══ DATASET RECORDS

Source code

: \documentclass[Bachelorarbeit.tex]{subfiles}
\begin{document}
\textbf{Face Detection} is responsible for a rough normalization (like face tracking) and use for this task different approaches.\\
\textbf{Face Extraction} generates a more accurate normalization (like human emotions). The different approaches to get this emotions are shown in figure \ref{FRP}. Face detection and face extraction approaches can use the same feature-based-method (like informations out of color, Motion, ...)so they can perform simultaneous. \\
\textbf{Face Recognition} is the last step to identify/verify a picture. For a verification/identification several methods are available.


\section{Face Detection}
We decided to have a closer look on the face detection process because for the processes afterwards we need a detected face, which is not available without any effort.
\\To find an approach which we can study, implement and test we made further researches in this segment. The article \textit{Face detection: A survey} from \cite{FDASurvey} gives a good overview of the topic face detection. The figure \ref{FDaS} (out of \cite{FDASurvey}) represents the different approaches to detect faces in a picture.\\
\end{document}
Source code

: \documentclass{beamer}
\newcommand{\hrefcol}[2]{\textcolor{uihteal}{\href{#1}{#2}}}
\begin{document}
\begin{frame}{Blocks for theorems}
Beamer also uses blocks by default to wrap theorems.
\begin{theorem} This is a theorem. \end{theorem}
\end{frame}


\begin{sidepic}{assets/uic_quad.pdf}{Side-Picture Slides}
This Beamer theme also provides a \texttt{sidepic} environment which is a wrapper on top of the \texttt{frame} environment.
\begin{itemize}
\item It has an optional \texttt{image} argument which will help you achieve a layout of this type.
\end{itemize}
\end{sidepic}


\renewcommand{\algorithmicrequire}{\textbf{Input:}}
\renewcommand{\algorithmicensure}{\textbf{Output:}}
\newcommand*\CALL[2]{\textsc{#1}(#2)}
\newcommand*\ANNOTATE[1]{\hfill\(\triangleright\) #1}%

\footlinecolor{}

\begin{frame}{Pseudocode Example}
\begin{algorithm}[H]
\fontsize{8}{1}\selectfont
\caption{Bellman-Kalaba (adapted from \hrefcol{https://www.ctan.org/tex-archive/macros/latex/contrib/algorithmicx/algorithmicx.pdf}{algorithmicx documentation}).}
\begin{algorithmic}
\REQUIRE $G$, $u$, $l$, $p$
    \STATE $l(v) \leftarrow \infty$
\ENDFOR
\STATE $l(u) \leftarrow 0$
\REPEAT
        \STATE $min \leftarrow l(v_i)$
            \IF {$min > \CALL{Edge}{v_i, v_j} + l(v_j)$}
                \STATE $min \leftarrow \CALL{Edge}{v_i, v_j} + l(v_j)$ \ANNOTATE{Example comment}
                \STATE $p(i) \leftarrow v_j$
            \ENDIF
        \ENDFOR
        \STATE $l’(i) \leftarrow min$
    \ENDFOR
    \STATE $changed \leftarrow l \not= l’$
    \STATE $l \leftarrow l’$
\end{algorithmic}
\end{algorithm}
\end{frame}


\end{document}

════

◆ **YOUR INSTRUCTIONS**
Set down, word for word, each line from the top of the records above through the line with "task different approaches.\\".

◆ **SOLVED EXERCISE**
Source code

: \documentclass[Bachelorarbeit.tex]{subfiles}
\begin{document}
\textbf{Face Detection} is responsible for a rough normalization (like face tracking) and use for this task different approaches.\\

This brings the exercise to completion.